YOUR OBJECTIVE: Tell me how many lines in the entries below contain the word "itemize"; reply with the number and nothing else.

RECORDS SHOWN:

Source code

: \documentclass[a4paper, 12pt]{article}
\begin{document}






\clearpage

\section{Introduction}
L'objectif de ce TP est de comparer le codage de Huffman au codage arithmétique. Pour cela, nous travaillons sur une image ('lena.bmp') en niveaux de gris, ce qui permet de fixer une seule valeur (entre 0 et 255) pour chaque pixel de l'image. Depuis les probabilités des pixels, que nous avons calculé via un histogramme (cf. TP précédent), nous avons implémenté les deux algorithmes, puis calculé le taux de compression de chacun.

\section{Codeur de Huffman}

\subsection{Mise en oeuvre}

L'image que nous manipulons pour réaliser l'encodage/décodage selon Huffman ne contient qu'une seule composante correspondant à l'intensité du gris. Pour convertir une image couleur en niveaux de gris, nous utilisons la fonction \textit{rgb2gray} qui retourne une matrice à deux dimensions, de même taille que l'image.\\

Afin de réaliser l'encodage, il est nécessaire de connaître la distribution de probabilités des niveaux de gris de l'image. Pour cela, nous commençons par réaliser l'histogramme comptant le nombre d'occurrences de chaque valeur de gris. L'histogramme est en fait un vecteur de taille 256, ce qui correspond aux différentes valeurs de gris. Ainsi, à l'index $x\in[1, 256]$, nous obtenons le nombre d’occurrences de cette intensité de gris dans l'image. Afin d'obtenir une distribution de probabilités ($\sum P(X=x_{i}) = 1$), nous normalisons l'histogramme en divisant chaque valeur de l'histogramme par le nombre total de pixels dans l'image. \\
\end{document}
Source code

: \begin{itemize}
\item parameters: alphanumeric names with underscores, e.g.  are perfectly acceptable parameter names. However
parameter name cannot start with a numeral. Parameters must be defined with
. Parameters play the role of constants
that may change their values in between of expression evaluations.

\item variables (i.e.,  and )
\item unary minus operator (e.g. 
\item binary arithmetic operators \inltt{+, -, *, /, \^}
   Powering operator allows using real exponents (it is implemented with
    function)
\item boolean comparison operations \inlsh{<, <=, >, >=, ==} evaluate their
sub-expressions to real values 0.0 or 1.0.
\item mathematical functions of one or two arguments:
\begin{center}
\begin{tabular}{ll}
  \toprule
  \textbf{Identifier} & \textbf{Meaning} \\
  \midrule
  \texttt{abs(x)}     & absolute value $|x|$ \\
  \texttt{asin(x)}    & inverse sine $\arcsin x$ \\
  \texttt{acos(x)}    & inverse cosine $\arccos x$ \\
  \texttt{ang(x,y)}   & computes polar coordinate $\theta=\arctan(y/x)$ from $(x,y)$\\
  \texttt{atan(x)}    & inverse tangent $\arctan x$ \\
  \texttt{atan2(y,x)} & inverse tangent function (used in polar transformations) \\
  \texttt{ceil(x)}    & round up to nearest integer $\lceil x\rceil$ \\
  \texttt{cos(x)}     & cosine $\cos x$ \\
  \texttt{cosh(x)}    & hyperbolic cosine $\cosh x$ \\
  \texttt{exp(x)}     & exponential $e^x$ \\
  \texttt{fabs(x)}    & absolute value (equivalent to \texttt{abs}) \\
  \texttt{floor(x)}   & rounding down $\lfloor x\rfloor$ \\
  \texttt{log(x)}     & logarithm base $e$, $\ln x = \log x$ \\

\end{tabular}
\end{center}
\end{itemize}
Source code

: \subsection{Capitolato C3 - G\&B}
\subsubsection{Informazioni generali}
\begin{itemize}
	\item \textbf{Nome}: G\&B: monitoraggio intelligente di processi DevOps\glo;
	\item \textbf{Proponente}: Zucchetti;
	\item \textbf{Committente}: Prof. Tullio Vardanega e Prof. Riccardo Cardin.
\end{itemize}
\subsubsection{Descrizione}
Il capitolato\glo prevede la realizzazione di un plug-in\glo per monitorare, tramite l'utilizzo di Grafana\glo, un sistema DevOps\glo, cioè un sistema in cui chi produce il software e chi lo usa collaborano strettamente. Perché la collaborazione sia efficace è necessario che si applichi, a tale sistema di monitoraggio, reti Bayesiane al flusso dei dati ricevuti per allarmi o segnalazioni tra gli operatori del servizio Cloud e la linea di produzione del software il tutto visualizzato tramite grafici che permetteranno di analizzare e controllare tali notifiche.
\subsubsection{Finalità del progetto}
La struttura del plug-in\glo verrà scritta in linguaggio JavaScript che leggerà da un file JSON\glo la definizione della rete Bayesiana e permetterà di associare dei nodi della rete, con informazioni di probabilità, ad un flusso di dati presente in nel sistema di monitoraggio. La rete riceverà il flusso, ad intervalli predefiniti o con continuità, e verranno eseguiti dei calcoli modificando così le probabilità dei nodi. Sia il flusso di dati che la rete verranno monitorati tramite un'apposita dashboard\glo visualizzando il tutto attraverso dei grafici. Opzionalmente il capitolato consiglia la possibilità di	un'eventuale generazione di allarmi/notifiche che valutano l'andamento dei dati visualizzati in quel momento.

TASK SOLUTION: 4